#### Assigned task
The answer must consist solely of the lines from the opening line of the entries through the line with "## Get help", transcribed exactly and without any pictures.

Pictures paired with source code
-- Opening Marker --

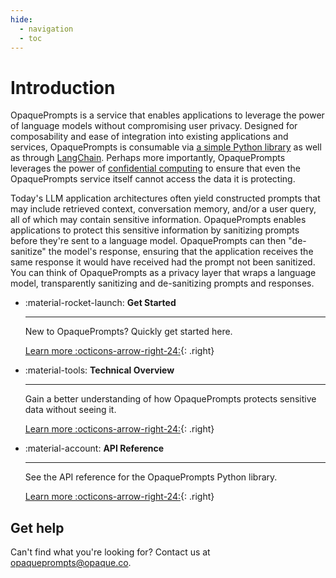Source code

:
 ```yaml
---
hide:
  - navigation
  - toc
---
```


# Introduction
OpaquePrompts is a service that enables applications to leverage the power of language models without compromising user privacy. Designed for composability and ease of integration into existing applications and services, OpaquePrompts is consumable via [a simple Python library](https://opaqueprompts.readthedocs.io/en/latest/getting_started/quickstart/#installation) as well as through [LangChain](https://python.langchain.com/docs/get_started/introduction.html). Perhaps more importantly, OpaquePrompts leverages the power of [confidential computing](https://en.wikipedia.org/wiki/Confidential_computing) to ensure that even the OpaquePrompts service itself cannot access the data it is protecting.

Today's LLM application architectures often yield constructed prompts that may include retrieved context, conversation memory, and/or a user query, all of which may contain sensitive information. OpaquePrompts enables applications to protect this sensitive information by sanitizing prompts before they're sent to a language model. OpaquePrompts can then "de-sanitize" the model's response, ensuring that the application receives the same response it would have received had the prompt not been sanitized. You can think of OpaquePrompts as a privacy layer that wraps a language model, transparently sanitizing and de-sanitizing prompts and responses.

<div class="grid cards" markdown>

*   :material-rocket-launch: **Get Started**

    ---

    New to OpaquePrompts? Quickly get started here.
    
    [Learn more :octicons-arrow-right-24:](getting_started/quickstart.md){: .right}

*   :material-tools: **Technical Overview**

    ---

    Gain a better understanding of how OpaquePrompts protects sensitive data without seeing it.

    [Learn more :octicons-arrow-right-24:](getting_started/overview.md){: .right}

*   :material-account: **API Reference**

    ---

    See the API reference for the OpaquePrompts Python library.

    [Learn more :octicons-arrow-right-24:](reference/library_api.md){: .right}

</div>

## Get help
Can't find what you're looking for? Contact us at [opaqueprompts@opaque.co](mailto:opaqueprompts@opaque.co).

-- Closing Marker --

#### Task response
Source code

:
 ```yaml
---
hide:
  - navigation
  - toc
---
```


# Introduction
OpaquePrompts is a service that enables applications to leverage the power of language models without compromising user privacy. Designed for composability and ease of integration into existing applications and services, OpaquePrompts is consumable via [a simple Python library](https://opaqueprompts.readthedocs.io/en/latest/getting_started/quickstart/#installation) as well as through [LangChain](https://python.langchain.com/docs/get_started/introduction.html). Perhaps more importantly, OpaquePrompts leverages the power of [confidential computing](https://en.wikipedia.org/wiki/Confidential_computing) to ensure that even the OpaquePrompts service itself cannot access the data it is protecting.

Today's LLM application architectures often yield constructed prompts that may include retrieved context, conversation memory, and/or a user query, all of which may contain sensitive information. OpaquePrompts enables applications to protect this sensitive information by sanitizing prompts before they're sent to a language model. OpaquePrompts can then "de-sanitize" the model's response, ensuring that the application receives the same response it would have received had the prompt not been sanitized. You can think of OpaquePrompts as a privacy layer that wraps a language model, transparently sanitizing and de-sanitizing prompts and responses.

<div class="grid cards" markdown>

*   :material-rocket-launch: **Get Started**

    ---

    New to OpaquePrompts? Quickly get started here.
    
    [Learn more :octicons-arrow-right-24:](getting_started/quickstart.md){: .right}

*   :material-tools: **Technical Overview**

    ---

    Gain a better understanding of how OpaquePrompts protects sensitive data without seeing it.

    [Learn more :octicons-arrow-right-24:](getting_started/overview.md){: .right}

*   :material-account: **API Reference**

    ---

    See the API reference for the OpaquePrompts Python library.

    [Learn more :octicons-arrow-right-24:](reference/library_api.md){: .right}

</div>

## Get help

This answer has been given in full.